“No one would need to compel you. Dear man, your devotion to her is a very beautiful thing, it’s a thing you’ve better reason to be proud of than anything you’ve ever done. You wouldn’t degrade a devotion like that by keeping her against her will.”
Eric said nothing for several moments, but he laughed to himself, and O’Rane gripped his arm as though the sneer in the laugh stung him.
“And I wonder what you think would be left for me, if I did give her up!” he resumed. “It’s no good trying to make me live in too rarified air. All this business about ‘the right thing’—I’m not cut out for Cyrano de Bergerac or for Sidney Carton; a good conscience, a glow of magnanimity—it does me no sort of good, Raney. I know what I want, I know how badly I want it. I can imagine pretty clearly what the next two years are going to be like—vegetating on a verandah in Arizona. She’s all I have left... But if there’s nothing to come back to... I’m the one that has to go through this and I want you to tell me what’s left.”
O’Rane laughed and linked arms with him.
“I’ll change lungs, if you’ll change eyes,” he murmured.
“I’m sorry! My outlook’s a bit jaundiced. I expected too much of life, I’d had a pretty fair hammering in one way or another and I thought it was going to change, to end.”
O’Rane stopped short and sighed with whimsical regret.

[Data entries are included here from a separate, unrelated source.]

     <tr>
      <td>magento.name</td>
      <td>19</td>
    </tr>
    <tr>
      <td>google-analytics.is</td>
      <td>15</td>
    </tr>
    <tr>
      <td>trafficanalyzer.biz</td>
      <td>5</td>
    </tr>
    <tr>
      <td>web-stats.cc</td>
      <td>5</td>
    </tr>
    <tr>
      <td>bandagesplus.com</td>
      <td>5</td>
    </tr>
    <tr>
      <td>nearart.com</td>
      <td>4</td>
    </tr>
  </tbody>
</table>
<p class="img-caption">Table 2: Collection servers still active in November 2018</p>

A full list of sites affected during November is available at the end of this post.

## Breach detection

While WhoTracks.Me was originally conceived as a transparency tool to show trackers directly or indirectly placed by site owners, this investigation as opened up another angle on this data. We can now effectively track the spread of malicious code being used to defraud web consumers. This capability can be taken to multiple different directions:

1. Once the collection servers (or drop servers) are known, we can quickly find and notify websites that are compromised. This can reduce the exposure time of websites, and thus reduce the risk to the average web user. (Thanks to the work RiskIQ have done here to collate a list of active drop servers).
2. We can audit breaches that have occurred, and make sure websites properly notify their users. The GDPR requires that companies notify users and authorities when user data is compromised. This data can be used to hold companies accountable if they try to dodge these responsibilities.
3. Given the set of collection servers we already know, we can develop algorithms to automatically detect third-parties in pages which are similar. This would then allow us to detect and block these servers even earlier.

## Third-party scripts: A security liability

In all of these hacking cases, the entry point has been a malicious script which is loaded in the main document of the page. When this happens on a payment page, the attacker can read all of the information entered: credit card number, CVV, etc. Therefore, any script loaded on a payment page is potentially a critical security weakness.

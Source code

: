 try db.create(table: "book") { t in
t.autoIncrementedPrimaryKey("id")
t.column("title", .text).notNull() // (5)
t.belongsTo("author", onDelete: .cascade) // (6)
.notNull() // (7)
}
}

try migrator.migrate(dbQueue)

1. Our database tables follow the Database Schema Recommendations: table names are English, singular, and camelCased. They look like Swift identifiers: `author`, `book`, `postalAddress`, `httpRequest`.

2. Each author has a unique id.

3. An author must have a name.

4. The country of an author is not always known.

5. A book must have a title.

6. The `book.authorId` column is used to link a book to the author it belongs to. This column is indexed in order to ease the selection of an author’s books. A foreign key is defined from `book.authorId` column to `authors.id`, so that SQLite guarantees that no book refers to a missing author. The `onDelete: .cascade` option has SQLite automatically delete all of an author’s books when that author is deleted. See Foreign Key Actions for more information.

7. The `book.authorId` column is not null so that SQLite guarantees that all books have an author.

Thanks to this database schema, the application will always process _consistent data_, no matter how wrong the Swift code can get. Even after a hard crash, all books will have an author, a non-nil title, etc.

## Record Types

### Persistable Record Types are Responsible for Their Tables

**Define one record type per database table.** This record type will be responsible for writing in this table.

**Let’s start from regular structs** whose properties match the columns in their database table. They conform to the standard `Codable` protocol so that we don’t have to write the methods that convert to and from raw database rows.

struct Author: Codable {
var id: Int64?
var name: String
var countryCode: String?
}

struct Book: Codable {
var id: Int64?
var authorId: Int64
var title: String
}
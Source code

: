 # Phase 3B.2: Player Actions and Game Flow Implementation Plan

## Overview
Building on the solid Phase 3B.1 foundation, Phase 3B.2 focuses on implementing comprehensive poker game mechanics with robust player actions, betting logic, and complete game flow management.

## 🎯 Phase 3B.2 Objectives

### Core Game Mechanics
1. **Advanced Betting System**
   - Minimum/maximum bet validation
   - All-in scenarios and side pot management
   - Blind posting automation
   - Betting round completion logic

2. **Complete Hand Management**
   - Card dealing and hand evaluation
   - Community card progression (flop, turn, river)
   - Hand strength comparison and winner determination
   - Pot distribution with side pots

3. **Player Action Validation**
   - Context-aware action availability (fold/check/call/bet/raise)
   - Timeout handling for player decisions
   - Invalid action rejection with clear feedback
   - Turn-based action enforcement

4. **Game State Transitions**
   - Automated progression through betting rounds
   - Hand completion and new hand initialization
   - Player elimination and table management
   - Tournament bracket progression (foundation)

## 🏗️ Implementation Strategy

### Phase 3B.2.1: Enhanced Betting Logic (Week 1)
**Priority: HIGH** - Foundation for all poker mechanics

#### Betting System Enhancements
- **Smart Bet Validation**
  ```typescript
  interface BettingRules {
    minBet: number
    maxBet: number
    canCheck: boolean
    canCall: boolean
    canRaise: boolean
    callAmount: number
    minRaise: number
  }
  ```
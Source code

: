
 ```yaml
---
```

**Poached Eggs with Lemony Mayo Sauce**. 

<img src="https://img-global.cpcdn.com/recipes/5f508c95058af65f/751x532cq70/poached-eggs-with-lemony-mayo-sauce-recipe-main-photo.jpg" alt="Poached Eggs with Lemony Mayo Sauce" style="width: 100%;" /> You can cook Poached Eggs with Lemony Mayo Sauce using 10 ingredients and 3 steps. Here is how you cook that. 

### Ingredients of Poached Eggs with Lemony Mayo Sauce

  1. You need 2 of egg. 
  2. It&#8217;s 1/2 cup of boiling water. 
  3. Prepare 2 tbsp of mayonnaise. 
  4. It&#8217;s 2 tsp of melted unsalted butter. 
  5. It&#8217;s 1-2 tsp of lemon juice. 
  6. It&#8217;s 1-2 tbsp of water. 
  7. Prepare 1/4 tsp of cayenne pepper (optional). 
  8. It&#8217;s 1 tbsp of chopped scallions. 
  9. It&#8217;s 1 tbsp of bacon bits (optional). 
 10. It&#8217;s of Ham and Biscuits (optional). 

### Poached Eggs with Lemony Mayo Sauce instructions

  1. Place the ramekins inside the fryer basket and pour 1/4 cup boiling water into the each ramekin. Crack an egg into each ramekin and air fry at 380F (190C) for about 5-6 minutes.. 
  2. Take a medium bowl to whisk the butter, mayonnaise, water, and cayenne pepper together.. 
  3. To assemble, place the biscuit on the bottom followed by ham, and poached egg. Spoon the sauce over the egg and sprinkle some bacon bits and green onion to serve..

“Like your novels and plays,” he suggested. “Life differs from romance in that there are no happy endings. And, when you’ve learned that lesson, you must learn that life has no endings of any kind short of death. We try to divide our lives into dramatic phases, but you know that there’s no finality about your first disappointment in love; it modifies the texture of your spirit and prepares you for something else just when the dramatist scrawls his ‘Curtain’ and the novelist writes ‘The End.’ Perhaps it prepares you for another and a different love, perhaps for marriage: no one but a fool would stop his play or novel with the clash of wedding-bells. It’s not the end of anything except one stage of an endless development; it’s not the beginning of anything except the next stage of development. These dramatic and literary forms destroy our sense of continuity. Hundreds of generations have gone to the preparation of your personality; you will enrich it in a thousand ways and hand it on by blood or teaching or example to thousands of generations unborn. You ask what is left... I should answer: your personality, your ego. You have that left to build up, fortify, perfect. I don’t say that the next two years will be particularly happy, but you can come out of them a deeper, broader, bigger man... You’ll give this girl her chance?”
Eric walked on without answering. They left the Park and passed along Cleveland Row to St. James’ Street. The wind was blowing from the river, and they paused to hear Big Ben strike.
“Seven o’clock. I’d no idea we’d been talking so long,” said O’Rane. “My wife’s dining out and going to the ballet. I suppose you wouldn’t care to take pot-luck with me?”